El cineasta Christophe Ruggia fue sentenciado el lunes a dos años de arresto domiciliario con brazalete electrónico y dos años de prisión en suspenso. Ruggia negó haber cometido delito alguno.
Haenel, que ahora tiene 35 años, fue el primer actor destacado en Francia en acusar a la industria cinematográfica de hacer la vista gorda ante el abuso sexual después de que estallara el movimiento #MeToo.
En 2019, acusó a Ruggia de haberla tocado repetidamente de manera inapropiada durante y después del rodaje de la película “Les Diables” (“Los diablos”) a principios de la década de 2000.
Haenel parecía aliviada y respiraba profundamente cuando se dio a conocer el veredicto del lunes.
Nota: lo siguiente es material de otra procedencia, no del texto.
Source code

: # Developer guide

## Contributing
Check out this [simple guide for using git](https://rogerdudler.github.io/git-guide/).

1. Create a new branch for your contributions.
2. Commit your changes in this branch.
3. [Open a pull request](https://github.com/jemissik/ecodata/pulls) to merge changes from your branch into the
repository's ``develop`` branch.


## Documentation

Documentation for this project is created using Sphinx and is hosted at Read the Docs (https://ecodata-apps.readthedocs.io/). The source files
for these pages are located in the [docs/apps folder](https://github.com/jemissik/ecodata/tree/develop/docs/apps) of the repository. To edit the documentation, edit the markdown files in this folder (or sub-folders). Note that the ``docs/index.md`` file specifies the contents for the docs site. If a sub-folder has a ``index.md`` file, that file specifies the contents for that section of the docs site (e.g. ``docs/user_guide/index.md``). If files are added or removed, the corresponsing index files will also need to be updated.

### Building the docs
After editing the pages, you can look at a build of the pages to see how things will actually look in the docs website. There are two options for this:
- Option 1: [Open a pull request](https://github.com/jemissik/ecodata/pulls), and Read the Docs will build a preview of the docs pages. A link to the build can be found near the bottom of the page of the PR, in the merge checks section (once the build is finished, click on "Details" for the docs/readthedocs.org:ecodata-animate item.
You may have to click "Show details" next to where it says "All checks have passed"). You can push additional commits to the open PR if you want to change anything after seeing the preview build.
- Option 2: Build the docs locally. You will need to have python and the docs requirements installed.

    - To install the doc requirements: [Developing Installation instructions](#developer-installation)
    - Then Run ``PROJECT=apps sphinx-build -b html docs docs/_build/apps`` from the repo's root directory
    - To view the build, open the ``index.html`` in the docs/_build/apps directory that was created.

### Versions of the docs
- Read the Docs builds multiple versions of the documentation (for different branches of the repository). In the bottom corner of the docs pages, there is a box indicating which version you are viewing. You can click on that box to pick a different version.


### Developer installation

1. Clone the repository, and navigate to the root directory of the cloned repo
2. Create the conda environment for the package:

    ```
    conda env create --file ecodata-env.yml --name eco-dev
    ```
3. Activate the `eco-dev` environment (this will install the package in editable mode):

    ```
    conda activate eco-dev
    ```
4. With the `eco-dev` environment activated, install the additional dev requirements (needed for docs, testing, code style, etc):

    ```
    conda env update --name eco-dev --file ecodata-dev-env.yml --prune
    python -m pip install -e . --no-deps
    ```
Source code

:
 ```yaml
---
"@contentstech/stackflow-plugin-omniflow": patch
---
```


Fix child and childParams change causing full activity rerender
Algunas activistas de los derechos de las mujeres la aplaudieron cuando abandonó la sala del tribunal.
El tribunal dictaminó que Ruggia “se aprovechó de la posición dominante” que tenía sobre Haenel en ese momento. “Durante reuniones casi semanales en su casa durante más de tres años, usted tenía gestos y actitudes sexualizadas”, mientras Haenel se “aislaba gradualmente” de sus seres queridos, dijo el tribunal en un comunicado.
Haenel, estrella de “Retrato de una mujer en llamas”, película presentada en Cannes en 2019, ha protestado enérgicamente en los últimos años por lo que ha llamado una respuesta insuficiente al abuso sexual en el cine francés.
En los Premios César de 2020, abandonó la ceremonia después de que Roman Polanski ganara el premio a mejor director. Polanski todavía es buscado en Estados Unidos décadas después de que fuera acusado de violar a una niña de 13 años en 1977.
En 2023, Haenel anunció que abandonaba la industria cinematográfica francesa , a la que denunció por su “complacencia hacia los agresores sexuales”. Publicó una carta abierta en la que decía que Cannes y otros pilares de la industria cinematográfica francesa están “dispuestos a hacer cualquier cosa para defender a sus jefes violadores”.
Aunque al principio #MeToo tuvo dificultades para encontrar impulso en Francia, desde entonces otros actores y trabajadores de la industria cinematográfica se han pronunciado.